On Mon, Sep 14, 2020, at 8:03 PM, Hongyi Zhao wrote:
> I run dnsmasq as following:
> 
> $ /usr/local/sbin/dnsmasq --port=53 -c10240 --server=127.0.0.1#6053
> --conf-dir=/home/werner/Public/anti-gfw/dns/dnsmasq/conf/conf-dir,*.conf
> -C /home/werner/Public/anti-gfw/dns/dnsmasq/conf/dnsmasq.conf
> 
> The 127.0.0.1#6053 is a DNS proxy based on dnsproxy which has with
> DoH, DoT, DoQ and DNSCrypt support.
> The conf files here:
> /home/werner/Public/anti-gfw/dns/dnsmasq/conf/conf-dir,*.conf, are for
> China domains which using China's mainland DNS servers.
> 
> And the main dnsmasq.conf file has the following options enabled:
> 
> $ egrep -v '^([[:blank:]]*#|$)'
> /home/werner/Public/anti-gfw/dns/dnsmasq/conf/dnsmasq.conf
> dns-forward-max=10000
> no-negcache
> min-cache-ttl=3600
> all-servers
> domain-needed
> bogus-priv
> filterwin2k
> no-resolv
> no-poll
> interface=lo
> bind-interfaces

I see. This is making more sense now.

> > Why what? Why won't other programs on the host use Dnsmasq? That's the way 
> > systems with systemd-resolved work by default. Generally, programs on the 
> > host will query /etc/resolv.conf to determine which DNS servers to use 
> > (though the manpage for systemd-resolved.service(8) suggests that some 
> > programs do not use /etc/resolv.conf and connect to systemd-resolved though 
> > other means. To be honest, that part is a little unclear to me). By 
> > default, it's a symlink to a file that direct clients to systemd-resolved 
> > (127.0.0.53).
> >
> > The trouble is, systemd-resolved also uses resolv.conf to determine its own 
> > behavior. The moment you delete the symlink and replace it with your own 
> > file pointing to Dnsmasq (127.0.0.1), two things will happen:
> 
> This is exactly my situation, see following for more detail info:
> 
> werner@X10DAi-01:~$ cat /etc/resolv.conf
> nameserver 127.0.0.1
> werner@X10DAi-01:~$ realpath -e /etc/resolv.conf
> /etc/resolv.conf
> 
> > 1.) systemd-resolved will itself add Dnsmasq to its list of nameservers. 
> > This probably won't break systemd-resolved entirely, but it will 
> > potentially cause lots of retries and slowdowns.
> 
> Seems so complicated and still can't figure out a perfect solution for
> the coexistence of dnsmasq and systemd-resolved.

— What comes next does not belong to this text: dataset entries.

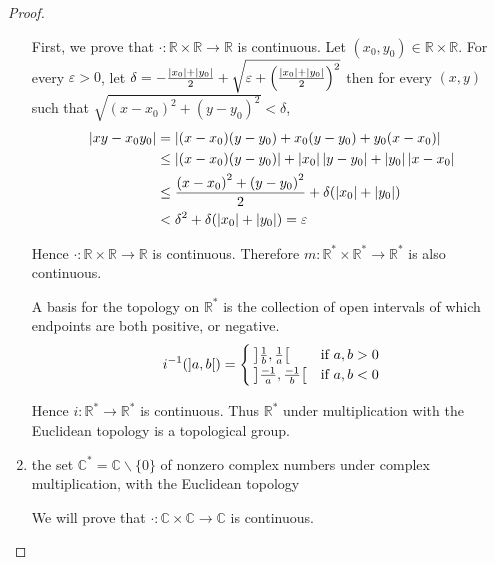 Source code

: \begin{proof}
\begin{enumerate}[label={(\alph*)}]
              First, we prove that $\cdot: \mathbb{R}\times\mathbb{R}\to\mathbb{R}$ is continuous. Let $(x_{0}, y_{0})\in\mathbb{R}\times\mathbb{R}$. For every $\varepsilon > 0$, let $\delta = -\frac{\left\vert{x_{0}}\right\vert+\left\vert{y_{0}}\right\vert}{2} + \sqrt{\varepsilon + {\left(\frac{\left\vert{x_{0}}\right\vert+\left\vert{y_{0}}\right\vert}{2}\right)}^{2}}$ then for every $(x, y)$ such that $\sqrt{{(x - x_{0})}^{2} + {(y - y_{0})}^{2}} < \delta$,
              \begin{align*}
                  \left\vert{xy - x_{0}y_{0}}\right\vert & = \left\vert{(x - x_{0})(y - y_{0}) + x_{0}(y - y_{0}) + y_{0}(x - x_{0})}\right\vert                        \\
                                        & \leq \left\vert{(x - x_{0})(y - y_{0})}\right\vert + \left\vert{x_{0}}\right\vert\left\vert{y - y_{0}}\right\vert + \left\vert{y_{0}}\right\vert\left\vert{x - x_{0}}\right\vert \\
                                        & \leq \frac{{(x - x_{0})}^{2} + {(y - y_{0})}^{2}}{2} + \delta(\left\vert{x_{0}}\right\vert + \left\vert{y_{0}}\right\vert)    \\
                                        & < \delta^{2} + \delta(\left\vert{x_{0}}\right\vert + \left\vert{y_{0}}\right\vert) = \varepsilon
              \end{align*}

              Hence $\cdot: \mathbb{R}\times\mathbb{R}\to \mathbb{R}$ is continuous. Therefore $m: \mathbb{R}^{*}\times\mathbb{R}^{*}\to \mathbb{R}^{*}$ is also continuous.

              A basis for the topology on $\mathbb{R}^{*}$ is the collection of open intervals of which endpoints are both positive, or negative.
              \[
                  i^{-1}(\left]{a, b}\right[) = \begin{cases}
                      \left]{\frac{1}{b}, \frac{1}{a}}\right[   & \text{if $a, b > 0$} \\
                      \left]{\frac{-1}{a}, \frac{-1}{b}}\right[ & \text{if $a, b < 0$}
                  \end{cases}
              \]

              Hence $i: \mathbb{R}^{*}\to \mathbb{R}^{*}$ is continuous. Thus $\mathbb{R}^{*}$ under multiplication with the Euclidean topology is a topological group.
        \item the set $\mathbb{C}^{*} = \mathbb{C}\smallsetminus\{0\}$ of nonzero complex numbers under complex multiplication, with the Euclidean topology

              We will prove that $\cdot: \mathbb{C}\times\mathbb{C}\to\mathbb{C}$ is continuous.


\end{enumerate}
\end{proof}
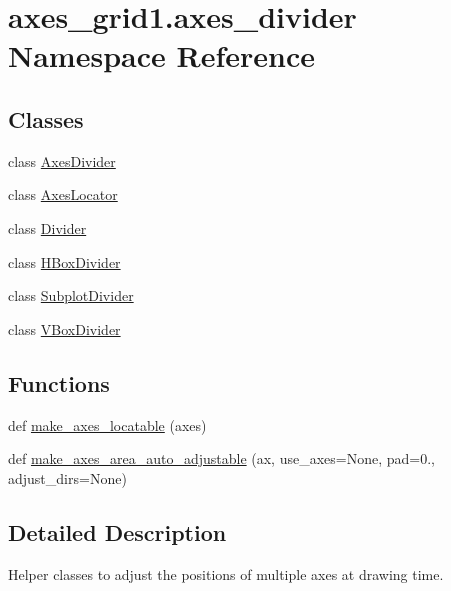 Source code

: \hypertarget{namespaceaxes__grid1_1_1axes__divider}{}\section{axes\+\_\+grid1.\+axes\+\_\+divider Namespace Reference}
\label{namespaceaxes__grid1_1_1axes__divider}
\subsection*{Classes}
\begin{DoxyCompactItemize}
\item 
class \hyperlink{classaxes__grid1_1_1axes__divider_1_1AxesDivider}{Axes\+Divider}
\item 
class \hyperlink{classaxes__grid1_1_1axes__divider_1_1AxesLocator}{Axes\+Locator}
\item 
class \hyperlink{classaxes__grid1_1_1axes__divider_1_1Divider}{Divider}
\item 
class \hyperlink{classaxes__grid1_1_1axes__divider_1_1HBoxDivider}{H\+Box\+Divider}
\item 
class \hyperlink{classaxes__grid1_1_1axes__divider_1_1SubplotDivider}{Subplot\+Divider}
\item 
class \hyperlink{classaxes__grid1_1_1axes__divider_1_1VBoxDivider}{V\+Box\+Divider}
\end{DoxyCompactItemize}
\subsection*{Functions}
\begin{DoxyCompactItemize}
\item 
def \hyperlink{namespaceaxes__grid1_1_1axes__divider_acfe371db892d9d386c36fa252152a7c9}{make\+\_\+axes\+\_\+locatable} (axes)
\item 
def \hyperlink{namespaceaxes__grid1_1_1axes__divider_a5b2ed3d1d01ad13b84dd945ea2e86f78}{make\+\_\+axes\+\_\+area\+\_\+auto\+\_\+adjustable} (ax, use\+\_\+axes=None, pad=0., adjust\+\_\+dirs=None)
\end{DoxyCompactItemize}


\subsection{Detailed Description}
\begin{DoxyVerb}Helper classes to adjust the positions of multiple axes at drawing time.
\end{DoxyVerb}
 

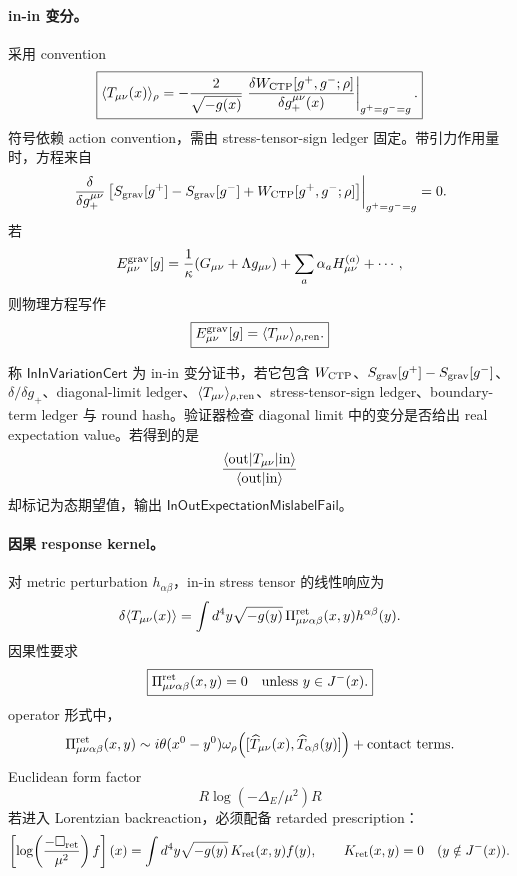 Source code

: \paragraph{in-in 变分。}
采用 convention
\[
\boxed{
\langle T_{\mu\nu}(x)\rangle_\rho
=
-\frac{2}{\sqrt{-g(x)}}
\left.
\frac{\delta W_{\rm CTP}[g^+,g^-;\rho]}
{\delta g_+^{\mu\nu}(x)}
\right|_{g^+=g^-=g}.
}
\]
符号依赖 action convention，需由 stress-tensor-sign ledger 固定。带引力作用量时，方程来自
\[
\left.
\frac{\delta}{\delta g_+^{\mu\nu}}
\left[
S_{\rm grav}[g^+]-S_{\rm grav}[g^-]
+W_{\rm CTP}[g^+,g^-;\rho]
\right]
\right|_{g^+=g^-=g}
=0.
\]
若
\[
E_{\mu\nu}^{\rm grav}[g]
=
\frac{1}{\kappa}(G_{\mu\nu}+\Lambda g_{\mu\nu})
+\sum_a\alpha_aH_{\mu\nu}^{(a)}+\cdots,
\]
则物理方程写作
\[
\boxed{
E_{\mu\nu}^{\rm grav}[g]
=
\langle T_{\mu\nu}\rangle_{\rho,{\rm ren}}.
}
\]

\begin{definition}[in-in 变分证书]\label{def:typed-address-biaxial-completion-in-in-variation-cert}
称 \(\mathsf{InInVariationCert}\) 为 in-in 变分证书，若它包含 \(W_{\rm CTP}\)、\(S_{\rm grav}[g^+]-S_{\rm grav}[g^-]\)、\(\delta/\delta g_+\)、diagonal-limit ledger、\(\langle T_{\mu\nu}\rangle_{\rho,{\rm ren}}\)、stress-tensor-sign ledger、boundary-term ledger 与 round hash。验证器检查 diagonal limit 中的变分是否给出 real expectation value。若得到的是
\[
\frac{\langle{\rm out}|T_{\mu\nu}|{\rm in}\rangle}{\langle{\rm out}|{\rm in}\rangle}
\]
却标记为态期望值，输出 \(\mathsf{InOutExpectationMislabelFail}\)。
\end{definition}

\paragraph{因果 response kernel。}
对 metric perturbation \(h_{\alpha\beta}\)，in-in stress tensor 的线性响应为
\[
\delta\langle T_{\mu\nu}(x)\rangle
=
\int d^4y\sqrt{-g(y)}\,
\Pi^{\rm ret}_{\mu\nu\alpha\beta}(x,y)
h^{\alpha\beta}(y).
\]
因果性要求
\[
\boxed{
\Pi^{\rm ret}_{\mu\nu\alpha\beta}(x,y)=0
\quad\text{unless }y\in J^-(x).
}
\]
operator 形式中，
\[
\Pi^{\rm ret}_{\mu\nu\alpha\beta}(x,y)
\sim
i\theta(x^0-y^0)
\omega_\rho\!\left(
[\widehat T_{\mu\nu}(x),\widehat T_{\alpha\beta}(y)]
\right)
+\text{contact terms}.
\]
Euclidean form factor
\[
R\log(-\Delta_E/\mu^2)R
\]
若进入 Lorentzian backreaction，必须配备 retarded prescription：
\[
\left[
\log\!\left(\frac{-\Box_{\rm ret}}{\mu^2}\right)f
\right](x)
=
\int d^4y\sqrt{-g(y)}\,K_{\rm ret}(x,y)f(y),
\qquad
K_{\rm ret}(x,y)=0\quad (y\notin J^-(x)).
\]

Running both on the same system is compicated, and systemd-resolved adds little 
value when you already have Dnsmasq running. That is is why it's usually not 
recommended, though I'm reasonably confident it can be done if you really want 
to.

> > 2.) Unless you've manually configured a nameserver in /etc/dnsmasq.conf, 
> > Dnsmasq will not have anywhere to send queries. This *will* break some 
> > things. It's smart enough to know that it shouldn't use itself as the 
> > upstream server, but neither /etc/resolv.conf nor /etc/dnsmasq.conf gives 
> > it other options, so it fails.
> 
> As you can see, I've set upstream nameservers for my dnsmasq, so this
> shouldn't be the culprit for my case.

Agreed.

> >
> > If you want other programs on the same host to go through Dnsmasq, you 
> > should use the first option I suggested.
> 
> Do you mean the following thing you have told:
> 
>     If you want Dnsmasq to query the upstream servers,
> systemd-resolved to query Dnsmasq,
>     and everything else on the host to query systemd-resolved:

Yes, that is what I meant. That said, based on everything you just sent, it 
sounds like that's how you currently have things configured:

1.) Your Dnsmasq is configured to ignore /etc/resolv.conf and has manually 
configured servers for upstream. Dnsmasq should be working fine, as long as 
there isn't anything in /home/werner/Public/anti-gfw/dns/dnsmasq/conf/conf-dir 
causing problems. (But make sure you are escaping the asterisk for that option 
if you are running dnsmasq in a shell.)

2.) systemd-resolved should be working well. It gets its upstream servers from 
your network config. Since you have Netplan configured for 127.0.0.1, it should 
be using Dnsmasq as its upstream server. You also have a regular file for 
/etc/resolv.conf, so systemd-resolved will use the nameserver there as upstream 
too, but it's the same one, so there is no change.

3.) Other programs on your system will either use systemd-networkd or Dnsmasq 
for DNS, depending on whether they obey /etc/resolv.conf or not. Either way, 
since systemd-resolved is forwarding all queries to Dnsmasq, every request 
should eventually end up going through Dnsmasq. (By the way, you should safely 
be able to restore /etc/resolv.conf to its original symlink to 
/run/systemd/resolve/stub-resolv.conf since you don't have Dnsmasq reading from 
it.)

So, at this point, I'm not quite sure what the problem is. You mentioned using 
dig earlier, so I'm not sure if you already tried this, but you can try 
connecting to each server directly to pinpoint which step in the chain is 
causing issues:

To test your DNS proxy:
dig @127.0.0.1 -p 6053 <somedomain.com> ANY

If that is working as intended, then test Dnsmasq:
dig @127.0.0.1 <somedomain.com> ANY

If there's still no problem, then test systemd-resolved:
dig @127.0.0.53 <somedomain.com> ANY

Hopefully, this should help you find the problem.